- Aim of the task:
What you return should match the data below exactly, with every entry reproduced.

[Plain-text document sources]
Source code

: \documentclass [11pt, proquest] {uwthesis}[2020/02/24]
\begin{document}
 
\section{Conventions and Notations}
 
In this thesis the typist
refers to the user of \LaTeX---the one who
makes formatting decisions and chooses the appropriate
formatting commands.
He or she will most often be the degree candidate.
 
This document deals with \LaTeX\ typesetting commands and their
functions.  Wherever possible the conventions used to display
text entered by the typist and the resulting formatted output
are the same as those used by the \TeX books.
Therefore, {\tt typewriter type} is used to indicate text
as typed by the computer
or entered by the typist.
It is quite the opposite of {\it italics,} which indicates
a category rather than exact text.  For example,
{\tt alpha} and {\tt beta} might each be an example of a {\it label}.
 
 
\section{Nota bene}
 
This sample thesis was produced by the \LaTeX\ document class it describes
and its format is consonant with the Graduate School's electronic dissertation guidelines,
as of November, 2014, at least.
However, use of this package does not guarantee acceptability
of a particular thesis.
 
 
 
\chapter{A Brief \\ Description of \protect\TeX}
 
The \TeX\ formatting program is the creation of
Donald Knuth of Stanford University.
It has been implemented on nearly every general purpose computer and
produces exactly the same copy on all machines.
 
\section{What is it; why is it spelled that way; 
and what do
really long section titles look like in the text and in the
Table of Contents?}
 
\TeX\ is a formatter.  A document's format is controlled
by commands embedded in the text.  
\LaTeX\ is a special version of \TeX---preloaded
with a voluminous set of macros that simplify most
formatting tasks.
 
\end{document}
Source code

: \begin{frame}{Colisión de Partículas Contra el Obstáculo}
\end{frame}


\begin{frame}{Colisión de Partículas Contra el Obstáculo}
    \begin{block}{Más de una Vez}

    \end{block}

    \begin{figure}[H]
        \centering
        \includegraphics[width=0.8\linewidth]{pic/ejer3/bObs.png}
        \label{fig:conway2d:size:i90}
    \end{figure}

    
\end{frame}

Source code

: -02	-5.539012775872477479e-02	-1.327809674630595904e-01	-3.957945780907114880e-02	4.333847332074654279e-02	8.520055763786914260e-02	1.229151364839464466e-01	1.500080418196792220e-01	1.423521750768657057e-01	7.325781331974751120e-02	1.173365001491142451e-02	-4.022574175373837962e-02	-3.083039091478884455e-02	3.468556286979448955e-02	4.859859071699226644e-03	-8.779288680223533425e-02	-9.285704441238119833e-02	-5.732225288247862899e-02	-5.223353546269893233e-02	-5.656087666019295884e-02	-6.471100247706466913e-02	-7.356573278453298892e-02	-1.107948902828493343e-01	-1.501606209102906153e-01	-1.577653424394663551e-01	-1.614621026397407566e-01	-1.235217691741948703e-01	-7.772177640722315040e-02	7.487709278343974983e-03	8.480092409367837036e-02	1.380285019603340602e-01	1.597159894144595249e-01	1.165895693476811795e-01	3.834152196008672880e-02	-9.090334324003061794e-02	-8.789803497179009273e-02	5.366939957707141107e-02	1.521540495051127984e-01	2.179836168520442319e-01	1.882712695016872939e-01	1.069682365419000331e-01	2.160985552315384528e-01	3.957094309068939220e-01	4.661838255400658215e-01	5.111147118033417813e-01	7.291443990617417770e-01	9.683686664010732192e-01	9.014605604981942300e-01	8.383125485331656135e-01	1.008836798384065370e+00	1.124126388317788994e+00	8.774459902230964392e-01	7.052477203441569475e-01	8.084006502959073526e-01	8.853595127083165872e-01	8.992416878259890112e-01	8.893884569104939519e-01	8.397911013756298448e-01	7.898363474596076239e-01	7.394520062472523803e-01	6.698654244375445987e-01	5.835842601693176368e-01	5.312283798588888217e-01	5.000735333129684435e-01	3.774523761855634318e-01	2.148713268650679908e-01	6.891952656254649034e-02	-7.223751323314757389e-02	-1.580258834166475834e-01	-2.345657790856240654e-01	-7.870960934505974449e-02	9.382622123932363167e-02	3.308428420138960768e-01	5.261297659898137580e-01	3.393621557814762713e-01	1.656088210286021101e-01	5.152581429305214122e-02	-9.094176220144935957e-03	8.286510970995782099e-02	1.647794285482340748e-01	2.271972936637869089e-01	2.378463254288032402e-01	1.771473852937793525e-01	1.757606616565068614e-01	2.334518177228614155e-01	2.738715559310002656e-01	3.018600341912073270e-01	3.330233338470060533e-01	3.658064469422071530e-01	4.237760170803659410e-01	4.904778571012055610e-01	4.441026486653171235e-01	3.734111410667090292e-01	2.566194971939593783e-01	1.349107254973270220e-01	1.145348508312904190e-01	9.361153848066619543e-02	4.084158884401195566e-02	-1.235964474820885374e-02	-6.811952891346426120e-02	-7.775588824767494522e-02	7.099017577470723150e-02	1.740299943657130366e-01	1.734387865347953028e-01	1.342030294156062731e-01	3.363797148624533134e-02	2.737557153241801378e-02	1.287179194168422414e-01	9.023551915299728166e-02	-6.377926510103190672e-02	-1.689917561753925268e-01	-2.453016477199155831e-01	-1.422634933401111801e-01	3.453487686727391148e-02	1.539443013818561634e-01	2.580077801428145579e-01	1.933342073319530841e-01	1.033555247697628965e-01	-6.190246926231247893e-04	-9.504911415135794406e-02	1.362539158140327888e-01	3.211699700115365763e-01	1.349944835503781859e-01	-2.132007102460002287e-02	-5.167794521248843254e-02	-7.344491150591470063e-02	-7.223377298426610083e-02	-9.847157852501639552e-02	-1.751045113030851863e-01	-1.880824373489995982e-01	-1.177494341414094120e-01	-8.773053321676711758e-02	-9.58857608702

- Task solution:
Source code

: \documentclass [11pt, proquest] {uwthesis}[2020/02/24]
\begin{document}
 
\section{Conventions and Notations}
 
In this thesis the typist
refers to the user of \LaTeX---the one who
makes formatting decisions and chooses the appropriate
formatting commands.
He or she will most often be the degree candidate.
 
This document deals with \LaTeX\ typesetting commands and their
functions.  Wherever possible the conventions used to display
text entered by the typist and the resulting formatted output
are the same as those used by the \TeX books.
Therefore, {\tt typewriter type} is used to indicate text
as typed by the computer
or entered by the typist.
It is quite the opposite of {\it italics,} which indicates
a category rather than exact text.  For example,
{\tt alpha} and {\tt beta} might each be an example of a {\it label}.
 
 
\section{Nota bene}
 
This sample thesis was produced by the \LaTeX\ document class it describes
and its format is consonant with the Graduate School's electronic dissertation guidelines,
as of November, 2014, at least.
However, use of this package does not guarantee acceptability
of a particular thesis.
 
 
 
\chapter{A Brief \\ Description of \protect\TeX}
 
The \TeX\ formatting program is the creation of
Donald Knuth of Stanford University.
It has been implemented on nearly every general purpose computer and
produces exactly the same copy on all machines.
 
\section{What is it; why is it spelled that way; 
and what do
really long section titles look like in the text and in the
Table of Contents?}
 
\TeX\ is a formatter.  A document's format is controlled
by commands embedded in the text.  
\LaTeX\ is a special version of \TeX---preloaded
with a voluminous set of macros that simplify most
formatting tasks.
 
\end{document}
Source code

: \begin{frame}{Colisión de Partículas Contra el Obstáculo}
\end{frame}


\begin{frame}{Colisión de Partículas Contra el Obstáculo}
    \begin{block}{Más de una Vez}

    \end{block}

    \begin{figure}[H]
        \centering
        \includegraphics[width=0.8\linewidth]{pic/ejer3/bObs.png}
        \label{fig:conway2d:size:i90}
    \end{figure}

    
\end{frame}

Source code

: -02	-5.539012775872477479e-02	-1.327809674630595904e-01	-3.957945780907114880e-02	4.333847332074654279e-02	8.520055763786914260e-02	1.229151364839464466e-01	1.500080418196792220e-01	1.423521750768657057e-01	7.325781331974751120e-02	1.173365001491142451e-02	-4.022574175373837962e-02	-3.083039091478884455e-02	3.468556286979448955e-02	4.859859071699226644e-03	-8.779288680223533425e-02	-9.285704441238119833e-02	-5.732225288247862899e-02	-5.223353546269893233e-02	-5.656087666019295884e-02	-6.471100247706466913e-02	-7.356573278453298892e-02	-1.107948902828493343e-01	-1.501606209102906153e-01	-1.577653424394663551e-01	-1.614621026397407566e-01	-1.235217691741948703e-01	-7.772177640722315040e-02	7.487709278343974983e-03	8.480092409367837036e-02	1.380285019603340602e-01	1.597159894144595249e-01	1.165895693476811795e-01	3.834152196008672880e-02	-9.090334324003061794e-02	-8.789803497179009273e-02	5.366939957707141107e-02	1.521540495051127984e-01	2.179836168520442319e-01	1.882712695016872939e-01	1.069682365419000331e-01	2.160985552315384528e-01	3.957094309068939220e-01	4.661838255400658215e-01	5.111147118033417813e-01	7.291443990617417770e-01	9.683686664010732192e-01	9.014605604981942300e-01	8.383125485331656135e-01	1.008836798384065370e+00	1.124126388317788994e+00	8.774459902230964392e-01	7.052477203441569475e-01	8.084006502959073526e-01	8.853595127083165872e-01	8.992416878259890112e-01	8.893884569104939519e-01	8.397911013756298448e-01	7.898363474596076239e-01	7.394520062472523803e-01	6.698654244375445987e-01	5.835842601693176368e-01	5.312283798588888217e-01	5.000735333129684435e-01	3.774523761855634318e-01	2.148713268650679908e-01	6.891952656254649034e-02	-7.223751323314757389e-02	-1.580258834166475834e-01	-2.345657790856240654e-01	-7.870960934505974449e-02	9.382622123932363167e-02	3.308428420138960768e-01	5.261297659898137580e-01	3.393621557814762713e-01	1.656088210286021101e-01	5.152581429305214122e-02	-9.094176220144935957e-03	8.286510970995782099e-02	1.647794285482340748e-01	2.271972936637869089e-01	2.378463254288032402e-01	1.771473852937793525e-01	1.757606616565068614e-01	2.334518177228614155e-01	2.738715559310002656e-01	3.018600341912073270e-01	3.330233338470060533e-01	3.658064469422071530e-01	4.237760170803659410e-01	4.904778571012055610e-01	4.441026486653171235e-01	3.734111410667090292e-01	2.566194971939593783e-01	1.349107254973270220e-01	1.145348508312904190e-01	9.361153848066619543e-02	4.084158884401195566e-02	-1.235964474820885374e-02	-6.811952891346426120e-02	-7.775588824767494522e-02	7.099017577470723150e-02	1.740299943657130366e-01	1.734387865347953028e-01	1.342030294156062731e-01	3.363797148624533134e-02	2.737557153241801378e-02	1.287179194168422414e-01	9.023551915299728166e-02	-6.377926510103190672e-02	-1.689917561753925268e-01	-2.453016477199155831e-01	-1.422634933401111801e-01	3.453487686727391148e-02	1.539443013818561634e-01	2.580077801428145579e-01	1.933342073319530841e-01	1.033555247697628965e-01	-6.190246926231247893e-04	-9.504911415135794406e-02	1.362539158140327888e-01	3.211699700115365763e-01	1.349944835503781859e-01	-2.132007102460002287e-02	-5.167794521248843254e-02	-7.344491150591470063e-02	-7.223377298426610083e-02	-9.847157852501639552e-02	-1.751045113030851863e-01	-1.880824373489995982e-01	-1.177494341414094120e-01	-8.773053321676711758e-02	-9.58857608702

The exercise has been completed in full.